Directions: Please state how many lines of the records below contain the word "DiscFac". Give the number and nothing else.

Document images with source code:
━━━━━━━━━━━━━━━━━━━━

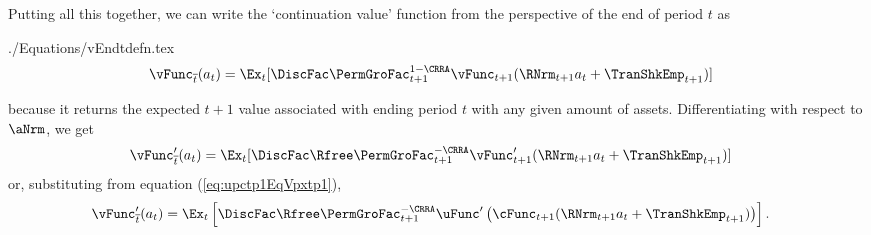 \documentclass[titlepage, headings=optiontotocandhead]{\econtex}
\begin{document}

Putting all this together, we can write the `continuation value' function from the perspective of the end of period $t$ as 
\begin{verbatimwrite}{./Equations/vEndtdefn.tex}
  \begin{equation}\begin{gathered}\begin{aligned}
        \vEOPt({a}_{t})  & = \Ex_{t}[\DiscFac \PermGroFac_{t+1}^{1-\CRRA}\null{\vFunc}_{t+1}(\RNrm_{t+1} {a}_{t}+{\TranShkEmp}_{t+1})]  \label{eq:vEndtdefn}
      \end{aligned}\end{gathered}\end{equation}
\end{verbatimwrite}
\unskip
because it returns the expected $t+1$ value associated with ending period $t$ with any given amount of assets.  Differentiating with respect to $\aNrm$, we get 
\begin{equation}\begin{gathered}\begin{aligned}
      {\vPEOPt}({a}_{t})  & = \Ex_{t}[\DiscFac \Rfree \PermGroFac_{t+1}^{-\CRRA} \null{\vFunc}_{t+1}^{\prime}(\RNrm_{t+1}{a}_{t}+{\TranShkEmp}_{t+1})]  \label{eq:vEndPrimetdefn}
    \end{aligned}\end{gathered}\end{equation}
or, substituting from equation (\ref{eq:upctp1EqVpxtp1}),
\begin{equation}\begin{gathered}\begin{aligned}
      \vPEOPt({a}_{t})  & = \Ex_{t}\left[\DiscFac \Rfree \PermGroFac_{t+1}^{-\CRRA} \uFunc^{\prime}\left(\cFunc_{t+1}(\RNrm_{t+1} {a}_{t}+{\TranShkEmp}_{t+1})\right)\right].  \label{eq:vEndPrimetOfc}
    \end{aligned}\end{gathered}\end{equation}
\end{document}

━━━━━━━━━━━━━━━━━━━━

Answer section: 3